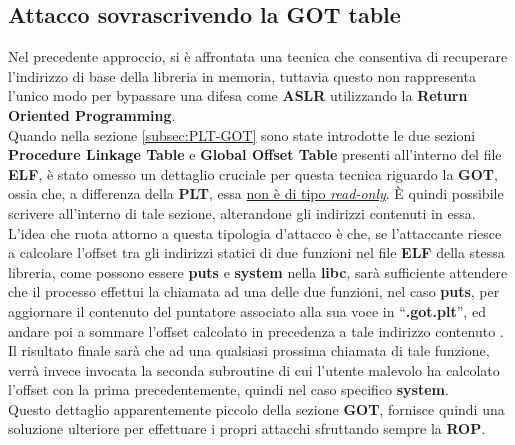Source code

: \subsection*{Attacco sovrascrivendo la GOT table}
\label{subsec:Attack_3.2.2}
Nel precedente approccio, si è affrontata una tecnica che consentiva di recuperare l'indirizzo di base della libreria in memoria, tuttavia questo non rappresenta l'unico modo per bypassare una difesa come \textbf{ASLR} utilizzando la \textbf{Return Oriented Programming}.\\
Quando nella sezione \ref{subsec:PLT-GOT} sono state introdotte le due sezioni \textbf{Procedure Linkage Table} e \textbf{Global Offset Table} presenti all'interno del file \textbf{ELF}, è stato omesso un dettaglio cruciale per questa tecnica riguardo la \textbf{GOT}, ossia che, a differenza della \textbf{PLT}, essa \underline{non è di tipo \textit{read-only}}.
È quindi possibile scrivere all'interno di tale sezione, alterandone gli indirizzi contenuti in essa.\\
L'idea che ruota attorno a questa tipologia d'attacco è che, se l'attaccante riesce a calcolare l'offset tra gli indirizzi statici di due funzioni nel file \textbf{ELF} della stessa libreria, come possono essere \textbf{puts} e \textbf{system} nella \textbf{libc}, sarà sufficiente attendere che il processo effettui la chiamata ad una delle due funzioni, nel caso \textbf{puts}, per aggiornare il contenuto del puntatore associato alla sua voce in ``\textbf{.got.plt}'', ed andare poi a sommare l'offset
calcolato in precedenza a tale indirizzo contenuto \cite*{GOT-OVERWRITE}\cite*{GOT-OVERWRITE-MITIGATION}.\\
Il risultato finale sarà che ad una qualsiasi prossima chiamata di tale funzione, verrà invece invocata la seconda subroutine di cui l'utente malevolo ha calcolato l'offset con la prima precedentemente, quindi nel caso specifico \textbf{system}.\\
Questo dettaglio apparentemente piccolo della sezione \textbf{GOT}, fornisce quindi una soluzione ulteriore per effettuare i propri attacchi sfruttando sempre la \textbf{ROP}.

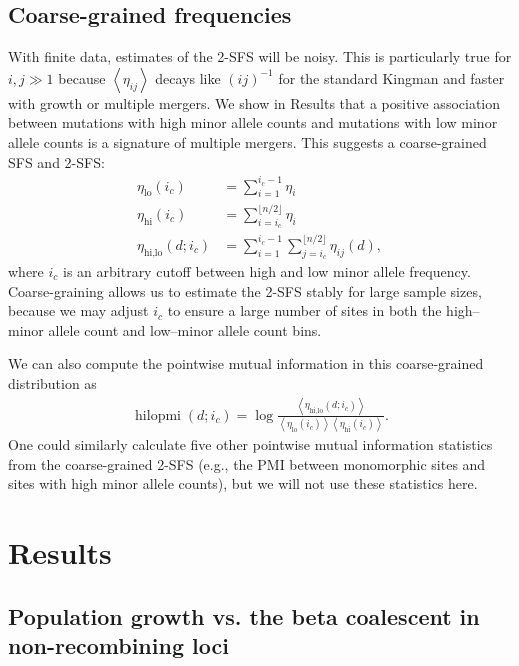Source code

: \documentclass[11pt, letterpaper]{article}   	%
\newcommand{\floor}[1]{\lfloor #1 \rfloor}
\newcommand{\E}[1]{\left< #1 \right>}
\DeclareMathOperator{\hilopmi}{hilopmi}
\begin{document}
\subsection*{Coarse-grained frequencies}

With finite data, estimates of the 2-SFS will be noisy.
This is particularly true for $i,j\gg1$ because $\E{\eta_{ij}}$ decays like $(ij)^{-1}$ for the standard Kingman \autocite{Fu1995} and faster with growth or multiple mergers.
We show in Results that a positive association between mutations with high minor allele counts and mutations with low minor allele counts is a signature of multiple mergers.
This suggests a coarse-grained SFS and 2-SFS:
\begin{align}
    \eta_{\text{lo}}(i_c) &= \sum_{i=1}^{i_c-1} \eta_i \\
    \eta_{\text{hi}}(i_c) &= \sum_{i=i_c}^{\floor{n/2}} \eta_i \\
    \eta_{\text{hi,lo}}(d; i_c) &= \sum_{i=1}^{i_c-1} \sum_{j=i_c}^{\floor{n/2}} \eta_{ij}(d),
\end{align}
where $i_c$ is an arbitrary cutoff between high and low minor allele frequency.
Coarse-graining allows us to estimate the 2-SFS stably for large sample sizes, because we may adjust $i_c$ to ensure a large number of sites in both the high--minor allele count and low--minor allele count bins.

We can also compute the pointwise mutual information in this coarse-grained distribution as
\begin{align}
    \hilopmi(d; i_c) = \log \frac
                                {\E{\eta_{\text{hi,lo}}(d; i_c)}}
                                {\E{\eta_{\text{lo}}(i_c)}  \E{\eta_{\text{hi}}(i_c)}}.
\end{align}
One could similarly calculate five other pointwise mutual information statistics from the coarse-grained 2-SFS (e.g., the PMI between monomorphic sites and sites with high minor allele counts), but we will not use these statistics here.

\section*{Results \label{sec:results}}

\subsection*{Population growth vs. the beta coalescent in non-recombining loci}
\end{document}
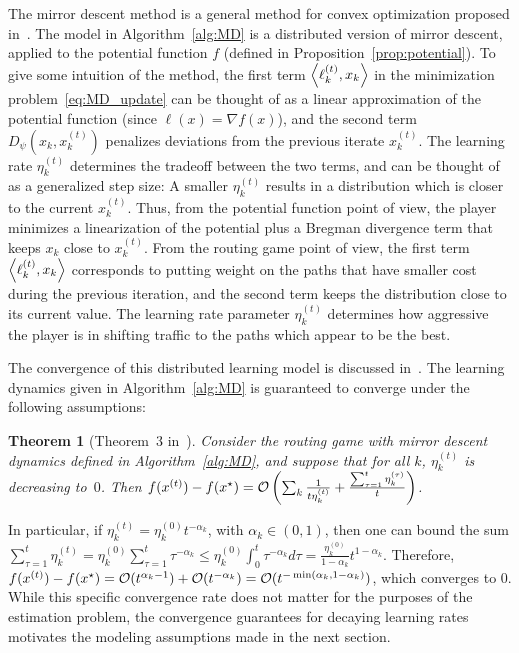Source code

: \documentclass{sig-alternate-ipsn13}
\newtheorem{theorem}{Theorem}
\begin{document}
The mirror descent method is a general method for convex optimization proposed in~\cite{nemirovski1983problem}. The model in Algorithm~\ref{alg:MD} is a distributed version of mirror descent, applied to the potential function $f$ (defined in Proposition~\ref{prop:potential}). To give some intuition of the method, the first term $\left\langle \ell_k^{(t)}, x_k \right\rangle$ in the minimization problem~\eqref{eq:MD_update} can be thought of as a linear approximation of the potential function (since $\ell(x) = \nabla f(x)$), and the second term $D_\psi(x_k, x^{(t)}_k)$ penalizes deviations from the previous iterate $x_k^{(t)}$. The learning rate $\eta_k^{(t)}$ determines the tradeoff between the two terms, and can be thought of as a generalized step size: A smaller $\eta_k^{(t)}$ results in a distribution which is closer to the current $x_k^{(t)}$. Thus, from the potential function point of view, the player minimizes a linearization of the potential plus a Bregman divergence term that keeps $x_k$ close to $x_k^{(t)}$. From the routing game point of view, the first term $\left\langle \ell^{(t)}_k, x_k \right\rangle$ corresponds to putting weight on the paths that have smaller cost during the previous iteration, and the second term keeps the distribution close to its current value. The learning rate parameter $\eta^{(t)}_k$ determines how aggressive the player is in shifting traffic to the paths which appear to be the best.

The convergence of this distributed learning model is discussed in~\cite{krichene2015MD}. The learning dynamics given in Algorithm~\ref{alg:MD} is guaranteed to converge under the following assumptions:
\begin{theorem}[Theorem~3 in~\cite{krichene2015MD}]
\label{thm:convergence}
Consider the routing game with mirror descent dynamics defined in Algorithm~\ref{alg:MD}, and suppose that for all $k$, $\eta_k^{(t)}$ is decreasing to~$0$. Then $f(x^{(t)}) - f(x^\star) = \mathcal{O}\left( \sum_k \frac{1}{t\eta_k^{(t)}} + \frac{\sum_{\tau = 1}^t \eta_k^{(\tau)}}{t}  \right)$.
\end{theorem}

In particular, if $\eta_k^{(t)} = \eta^{(0)}_k t^{-\alpha_k}$, with $\alpha_k \in (0, 1)$, then one can bound the sum $\sum_{\tau = 1}^t \eta_k^{(t)} = \eta^{(0)}_k \sum_{\tau = 1}^t \tau^{-\alpha_k} \leq \eta^{(0)}_k \int_0^t \tau^{-\alpha_k} d\tau = \frac{\eta^{(0)}_k}{1-\alpha_k} t^{1-\alpha_k}$. Therefore, $f(x^{(t)}) - f(x^\star) = \mathcal{O}(t^{\alpha_k - 1}) + \mathcal{O}(t^{-\alpha_k}) = \mathcal{O}(t^{-\min(\alpha_k, 1-\alpha_k)})$, which converges to $0$. While this specific convergence rate does not matter for the purposes of the estimation problem, the convergence guarantees for decaying learning rates motivates the modeling assumptions made in the next section.
\end{document}

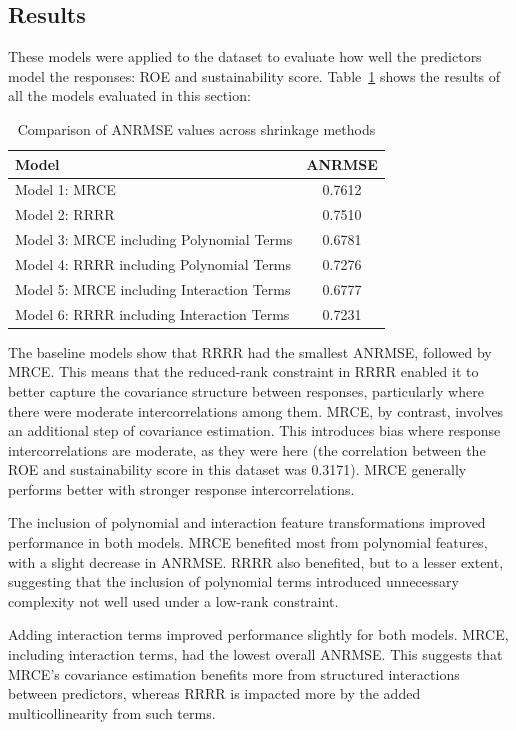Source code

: \documentclass[11pt]{report} %
\begin{document}
\subsection{Results}
These models were applied to the dataset to evaluate how well the predictors model the responses: ROE and sustainability score. 
\noindent Table~\ref{tab:ANRMSE_comparison} shows the results of all the models evaluated in this section: 
\begin{table}[H]
    \centering
    \begin{tabular}{|l|c|}
        \hline
        \textbf{Model} & \textbf{ANRMSE} \\
        \hline
        Model 1: MRCE & 0.7612 \\
        Model 2: RRRR & 0.7510 \\
        Model 3: MRCE including Polynomial Terms & 0.6781 \\
        Model 4: RRRR including Polynomial Terms & 0.7276 \\
        Model 5: MRCE including Interaction Terms & 0.6777 \\
        Model 6: RRRR including Interaction Terms & 0.7231 \\
        \hline
    \end{tabular}
    \caption{Comparison of ANRMSE values across shrinkage methods}
    \label{tab:ANRMSE_comparison}
\end{table}
\noindent The baseline models show that RRRR had the smallest ANRMSE, followed by MRCE. This means that the reduced-rank constraint in RRRR enabled it to better capture the covariance structure between responses, particularly where there were moderate intercorrelations among them. MRCE, by contrast, involves an additional step of covariance estimation. This introduces bias where response intercorrelations are moderate, as they were here (the correlation between the ROE and sustainability score in this dataset was 0.3171). MRCE generally performs better with stronger response intercorrelations.

The inclusion of polynomial and interaction feature transformations improved performance in both models. MRCE benefited most from polynomial features, with a slight decrease in ANRMSE. RRRR also benefited, but to a lesser extent, suggesting that the inclusion of polynomial terms introduced unnecessary complexity not well used under a low-rank constraint.

Adding interaction terms improved performance slightly for both models. MRCE, including interaction terms, had the lowest overall ANRMSE. This suggests that MRCE's covariance estimation benefits more from structured interactions between predictors, whereas RRRR is impacted more by the added multicollinearity from such terms.
\end{document}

---

▶ _Your objective_
Each line of the entries above that has the word "also" is to be copied.

▶ _Exercise response_
We can also compute the pointwise mutual information in this coarse-grained distribution as
The inclusion of polynomial and interaction feature transformations improved performance in both models. MRCE benefited most from polynomial features, with a slight decrease in ANRMSE. RRRR also benefited, but to a lesser extent, suggesting that the inclusion of polynomial terms introduced unnecessary complexity not well used under a low-rank constraint.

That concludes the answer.